*** RECORDS FOR THIS EXERCISE ***
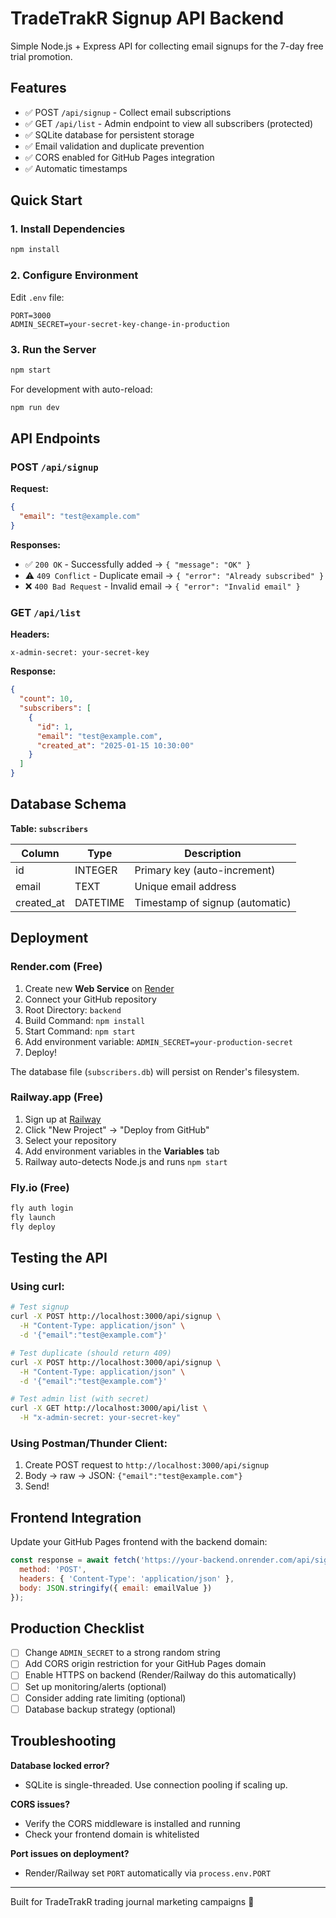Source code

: # TradeTrakR Signup API Backend

Simple Node.js + Express API for collecting email signups for the 7-day free trial promotion.

## Features

- ✅ POST `/api/signup` - Collect email subscriptions
- ✅ GET `/api/list` - Admin endpoint to view all subscribers (protected)
- ✅ SQLite database for persistent storage
- ✅ Email validation and duplicate prevention
- ✅ CORS enabled for GitHub Pages integration
- ✅ Automatic timestamps

## Quick Start

### 1. Install Dependencies

```bash
npm install
```

### 2. Configure Environment

Edit `.env` file:

```env
PORT=3000
ADMIN_SECRET=your-secret-key-change-in-production
```

### 3. Run the Server

```bash
npm start
```

For development with auto-reload:

```bash
npm run dev
```

## API Endpoints

### POST `/api/signup`

**Request:**
```json
{
  "email": "test@example.com"
}
```

**Responses:**
- ✅ `200 OK` - Successfully added → `{ "message": "OK" }`
- ⚠️ `409 Conflict` - Duplicate email → `{ "error": "Already subscribed" }`
- ❌ `400 Bad Request` - Invalid email → `{ "error": "Invalid email" }`

### GET `/api/list`

**Headers:**
```
x-admin-secret: your-secret-key
```

**Response:**
```json
{
  "count": 10,
  "subscribers": [
    {
      "id": 1,
      "email": "test@example.com",
      "created_at": "2025-01-15 10:30:00"
    }
  ]
}
```

## Database Schema

**Table: `subscribers`**

| Column     | Type     | Description                      |
|------------|----------|----------------------------------|
| id         | INTEGER  | Primary key (auto-increment)     |
| email      | TEXT     | Unique email address             |
| created_at | DATETIME | Timestamp of signup (automatic)  |

## Deployment

### Render.com (Free)

1. Create new **Web Service** on [Render](https://render.com)
2. Connect your GitHub repository
3. Root Directory: `backend`
4. Build Command: `npm install`
5. Start Command: `npm start`
6. Add environment variable: `ADMIN_SECRET=your-production-secret`
7. Deploy!

The database file (`subscribers.db`) will persist on Render's filesystem.

### Railway.app (Free)

1. Sign up at [Railway](https://railway.app)
2. Click "New Project" → "Deploy from GitHub"
3. Select your repository
4. Add environment variables in the **Variables** tab
5. Railway auto-detects Node.js and runs `npm start`

### Fly.io (Free)

```bash
fly auth login
fly launch
fly deploy
```

## Testing the API

### Using curl:

```bash
# Test signup
curl -X POST http://localhost:3000/api/signup \
  -H "Content-Type: application/json" \
  -d '{"email":"test@example.com"}'

# Test duplicate (should return 409)
curl -X POST http://localhost:3000/api/signup \
  -H "Content-Type: application/json" \
  -d '{"email":"test@example.com"}'

# Test admin list (with secret)
curl -X GET http://localhost:3000/api/list \
  -H "x-admin-secret: your-secret-key"
```

### Using Postman/Thunder Client:

1. Create POST request to `http://localhost:3000/api/signup`
2. Body → raw → JSON: `{"email":"test@example.com"}`
3. Send!

## Frontend Integration

Update your GitHub Pages frontend with the backend domain:

```javascript
const response = await fetch('https://your-backend.onrender.com/api/signup', {
  method: 'POST',
  headers: { 'Content-Type': 'application/json' },
  body: JSON.stringify({ email: emailValue })
});
```

## Production Checklist

- [ ] Change `ADMIN_SECRET` to a strong random string
- [ ] Add CORS origin restriction for your GitHub Pages domain
- [ ] Enable HTTPS on backend (Render/Railway do this automatically)
- [ ] Set up monitoring/alerts (optional)
- [ ] Consider adding rate limiting (optional)
- [ ] Database backup strategy (optional)

## Troubleshooting

**Database locked error?**
- SQLite is single-threaded. Use connection pooling if scaling up.

**CORS issues?**
- Verify the CORS middleware is installed and running
- Check your frontend domain is whitelisted

**Port issues on deployment?**
- Render/Railway set `PORT` automatically via `process.env.PORT`

---

Built for TradeTrakR trading journal marketing campaigns 🚀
***
■ **REQUIRED ACTION**
Reproduce all the material exactly, omitting images.

■ **TASK OUTPUT**
Source code

: # TradeTrakR Signup API Backend

Simple Node.js + Express API for collecting email signups for the 7-day free trial promotion.

## Features

- ✅ POST `/api/signup` - Collect email subscriptions
- ✅ GET `/api/list` - Admin endpoint to view all subscribers (protected)
- ✅ SQLite database for persistent storage
- ✅ Email validation and duplicate prevention
- ✅ CORS enabled for GitHub Pages integration
- ✅ Automatic timestamps

## Quick Start

### 1. Install Dependencies

```bash
npm install
```

### 2. Configure Environment

Edit `.env` file:

```env
PORT=3000
ADMIN_SECRET=your-secret-key-change-in-production
```

### 3. Run the Server

```bash
npm start
```

For development with auto-reload:

```bash
npm run dev
```

## API Endpoints

### POST `/api/signup`

**Request:**
```json
{
  "email": "test@example.com"
}
```

**Responses:**
- ✅ `200 OK` - Successfully added → `{ "message": "OK" }`
- ⚠️ `409 Conflict` - Duplicate email → `{ "error": "Already subscribed" }`
- ❌ `400 Bad Request` - Invalid email → `{ "error": "Invalid email" }`

### GET `/api/list`

**Headers:**
```
x-admin-secret: your-secret-key
```

**Response:**
```json
{
  "count": 10,
  "subscribers": [
    {
      "id": 1,
      "email": "test@example.com",
      "created_at": "2025-01-15 10:30:00"
    }
  ]
}
```

## Database Schema

**Table: `subscribers`**

| Column     | Type     | Description                      |
|------------|----------|----------------------------------|
| id         | INTEGER  | Primary key (auto-increment)     |
| email      | TEXT     | Unique email address             |
| created_at | DATETIME | Timestamp of signup (automatic)  |

## Deployment

### Render.com (Free)

1. Create new **Web Service** on [Render](https://render.com)
2. Connect your GitHub repository
3. Root Directory: `backend`
4. Build Command: `npm install`
5. Start Command: `npm start`
6. Add environment variable: `ADMIN_SECRET=your-production-secret`
7. Deploy!

The database file (`subscribers.db`) will persist on Render's filesystem.

### Railway.app (Free)

1. Sign up at [Railway](https://railway.app)
2. Click "New Project" → "Deploy from GitHub"
3. Select your repository
4. Add environment variables in the **Variables** tab
5. Railway auto-detects Node.js and runs `npm start`

### Fly.io (Free)

```bash
fly auth login
fly launch
fly deploy
```

## Testing the API

### Using curl:

```bash
# Test signup
curl -X POST http://localhost:3000/api/signup \
  -H "Content-Type: application/json" \
  -d '{"email":"test@example.com"}'

# Test duplicate (should return 409)
curl -X POST http://localhost:3000/api/signup \
  -H "Content-Type: application/json" \
  -d '{"email":"test@example.com"}'

# Test admin list (with secret)
curl -X GET http://localhost:3000/api/list \
  -H "x-admin-secret: your-secret-key"
```

### Using Postman/Thunder Client:

1. Create POST request to `http://localhost:3000/api/signup`
2. Body → raw → JSON: `{"email":"test@example.com"}`
3. Send!

## Frontend Integration

Update your GitHub Pages frontend with the backend domain:

```javascript
const response = await fetch('https://your-backend.onrender.com/api/signup', {
  method: 'POST',
  headers: { 'Content-Type': 'application/json' },
  body: JSON.stringify({ email: emailValue })
});
```

## Production Checklist

- [ ] Change `ADMIN_SECRET` to a strong random string
- [ ] Add CORS origin restriction for your GitHub Pages domain
- [ ] Enable HTTPS on backend (Render/Railway do this automatically)
- [ ] Set up monitoring/alerts (optional)
- [ ] Consider adding rate limiting (optional)
- [ ] Database backup strategy (optional)

## Troubleshooting

**Database locked error?**
- SQLite is single-threaded. Use connection pooling if scaling up.

**CORS issues?**
- Verify the CORS middleware is installed and running
- Check your frontend domain is whitelisted

**Port issues on deployment?**
- Render/Railway set `PORT` automatically via `process.env.PORT`

---

Built for TradeTrakR trading journal marketing campaigns 🚀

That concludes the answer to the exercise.